▶ **Exercise instructions**
An exact copy of all the data is required.

[Record extracts — start]

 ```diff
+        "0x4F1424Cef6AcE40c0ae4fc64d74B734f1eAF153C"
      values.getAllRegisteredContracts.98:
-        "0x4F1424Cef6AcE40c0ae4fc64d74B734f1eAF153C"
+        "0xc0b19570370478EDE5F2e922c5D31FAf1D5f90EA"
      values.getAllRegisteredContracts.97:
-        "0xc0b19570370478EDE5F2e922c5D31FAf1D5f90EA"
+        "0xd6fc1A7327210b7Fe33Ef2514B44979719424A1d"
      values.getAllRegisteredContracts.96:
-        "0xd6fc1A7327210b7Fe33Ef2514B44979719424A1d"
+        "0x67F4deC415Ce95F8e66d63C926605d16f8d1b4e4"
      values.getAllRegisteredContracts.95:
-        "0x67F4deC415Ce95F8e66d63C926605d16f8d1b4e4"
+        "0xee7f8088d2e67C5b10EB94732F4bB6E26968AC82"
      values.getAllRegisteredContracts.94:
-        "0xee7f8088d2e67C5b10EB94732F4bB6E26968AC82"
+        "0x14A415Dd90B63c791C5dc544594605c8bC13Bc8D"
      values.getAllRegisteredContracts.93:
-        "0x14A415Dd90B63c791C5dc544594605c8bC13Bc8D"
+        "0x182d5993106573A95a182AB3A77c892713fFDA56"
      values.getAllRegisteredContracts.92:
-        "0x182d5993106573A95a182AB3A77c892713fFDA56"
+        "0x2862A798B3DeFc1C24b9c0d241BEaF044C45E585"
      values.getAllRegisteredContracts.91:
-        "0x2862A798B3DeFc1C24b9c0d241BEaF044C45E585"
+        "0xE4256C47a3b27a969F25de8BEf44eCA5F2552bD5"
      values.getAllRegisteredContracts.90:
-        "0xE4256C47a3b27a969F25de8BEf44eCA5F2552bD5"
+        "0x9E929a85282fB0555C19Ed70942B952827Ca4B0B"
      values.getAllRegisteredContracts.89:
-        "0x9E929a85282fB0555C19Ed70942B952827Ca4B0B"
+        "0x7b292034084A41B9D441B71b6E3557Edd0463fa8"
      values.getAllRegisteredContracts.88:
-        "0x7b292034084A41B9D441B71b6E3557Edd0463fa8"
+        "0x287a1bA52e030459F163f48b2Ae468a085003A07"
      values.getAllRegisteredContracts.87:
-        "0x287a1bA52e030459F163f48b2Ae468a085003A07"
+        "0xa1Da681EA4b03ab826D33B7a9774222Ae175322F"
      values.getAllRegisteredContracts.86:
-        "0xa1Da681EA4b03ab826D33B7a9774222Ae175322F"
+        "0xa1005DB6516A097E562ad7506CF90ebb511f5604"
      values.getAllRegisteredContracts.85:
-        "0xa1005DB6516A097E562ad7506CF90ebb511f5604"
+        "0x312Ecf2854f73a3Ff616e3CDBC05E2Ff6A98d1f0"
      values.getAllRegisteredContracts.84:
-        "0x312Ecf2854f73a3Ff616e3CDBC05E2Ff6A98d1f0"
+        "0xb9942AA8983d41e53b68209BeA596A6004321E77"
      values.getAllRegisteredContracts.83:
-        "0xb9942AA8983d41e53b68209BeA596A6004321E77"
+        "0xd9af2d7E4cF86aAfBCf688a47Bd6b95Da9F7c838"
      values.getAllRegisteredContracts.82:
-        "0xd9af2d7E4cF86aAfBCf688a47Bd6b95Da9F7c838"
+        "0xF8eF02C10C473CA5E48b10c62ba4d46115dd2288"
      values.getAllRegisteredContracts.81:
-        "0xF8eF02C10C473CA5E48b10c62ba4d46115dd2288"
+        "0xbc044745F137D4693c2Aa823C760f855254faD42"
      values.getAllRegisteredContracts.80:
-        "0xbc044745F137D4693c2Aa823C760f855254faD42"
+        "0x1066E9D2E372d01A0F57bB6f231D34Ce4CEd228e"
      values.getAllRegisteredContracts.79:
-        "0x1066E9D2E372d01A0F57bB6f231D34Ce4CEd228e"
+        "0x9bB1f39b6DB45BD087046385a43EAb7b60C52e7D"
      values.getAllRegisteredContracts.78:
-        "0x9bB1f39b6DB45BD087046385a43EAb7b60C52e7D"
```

[Record extracts — finish]

▶ **Output below**
 ```diff
+        "0x4F1424Cef6AcE40c0ae4fc64d74B734f1eAF153C"
      values.getAllRegisteredContracts.98:
-        "0x4F1424Cef6AcE40c0ae4fc64d74B734f1eAF153C"
+        "0xc0b19570370478EDE5F2e922c5D31FAf1D5f90EA"
      values.getAllRegisteredContracts.97:
-        "0xc0b19570370478EDE5F2e922c5D31FAf1D5f90EA"
+        "0xd6fc1A7327210b7Fe33Ef2514B44979719424A1d"
      values.getAllRegisteredContracts.96:
-        "0xd6fc1A7327210b7Fe33Ef2514B44979719424A1d"
+        "0x67F4deC415Ce95F8e66d63C926605d16f8d1b4e4"
      values.getAllRegisteredContracts.95:
-        "0x67F4deC415Ce95F8e66d63C926605d16f8d1b4e4"
+        "0xee7f8088d2e67C5b10EB94732F4bB6E26968AC82"
      values.getAllRegisteredContracts.94:
-        "0xee7f8088d2e67C5b10EB94732F4bB6E26968AC82"
+        "0x14A415Dd90B63c791C5dc544594605c8bC13Bc8D"
      values.getAllRegisteredContracts.93:
-        "0x14A415Dd90B63c791C5dc544594605c8bC13Bc8D"
+        "0x182d5993106573A95a182AB3A77c892713fFDA56"
      values.getAllRegisteredContracts.92:
-        "0x182d5993106573A95a182AB3A77c892713fFDA56"
+        "0x2862A798B3DeFc1C24b9c0d241BEaF044C45E585"
      values.getAllRegisteredContracts.91:
-        "0x2862A798B3DeFc1C24b9c0d241BEaF044C45E585"
+        "0xE4256C47a3b27a969F25de8BEf44eCA5F2552bD5"
      values.getAllRegisteredContracts.90:
-        "0xE4256C47a3b27a969F25de8BEf44eCA5F2552bD5"
+        "0x9E929a85282fB0555C19Ed70942B952827Ca4B0B"
      values.getAllRegisteredContracts.89:
-        "0x9E929a85282fB0555C19Ed70942B952827Ca4B0B"
+        "0x7b292034084A41B9D441B71b6E3557Edd0463fa8"
      values.getAllRegisteredContracts.88:
-        "0x7b292034084A41B9D441B71b6E3557Edd0463fa8"
+        "0x287a1bA52e030459F163f48b2Ae468a085003A07"
      values.getAllRegisteredContracts.87:
-        "0x287a1bA52e030459F163f48b2Ae468a085003A07"
+        "0xa1Da681EA4b03ab826D33B7a9774222Ae175322F"
      values.getAllRegisteredContracts.86:
-        "0xa1Da681EA4b03ab826D33B7a9774222Ae175322F"
+        "0xa1005DB6516A097E562ad7506CF90ebb511f5604"
      values.getAllRegisteredContracts.85:
-        "0xa1005DB6516A097E562ad7506CF90ebb511f5604"
+        "0x312Ecf2854f73a3Ff616e3CDBC05E2Ff6A98d1f0"
      values.getAllRegisteredContracts.84:
-        "0x312Ecf2854f73a3Ff616e3CDBC05E2Ff6A98d1f0"
+        "0xb9942AA8983d41e53b68209BeA596A6004321E77"
      values.getAllRegisteredContracts.83:
-        "0xb9942AA8983d41e53b68209BeA596A6004321E77"
+        "0xd9af2d7E4cF86aAfBCf688a47Bd6b95Da9F7c838"
      values.getAllRegisteredContracts.82:
-        "0xd9af2d7E4cF86aAfBCf688a47Bd6b95Da9F7c838"
+        "0xF8eF02C10C473CA5E48b10c62ba4d46115dd2288"
      values.getAllRegisteredContracts.81:
-        "0xF8eF02C10C473CA5E48b10c62ba4d46115dd2288"
+        "0xbc044745F137D4693c2Aa823C760f855254faD42"
      values.getAllRegisteredContracts.80:
-        "0xbc044745F137D4693c2Aa823C760f855254faD42"
+        "0x1066E9D2E372d01A0F57bB6f231D34Ce4CEd228e"
      values.getAllRegisteredContracts.79:
-        "0x1066E9D2E372d01A0F57bB6f231D34Ce4CEd228e"
+        "0x9bB1f39b6DB45BD087046385a43EAb7b60C52e7D"
      values.getAllRegisteredContracts.78:
-        "0x9bB1f39b6DB45BD087046385a43EAb7b60C52e7D"
```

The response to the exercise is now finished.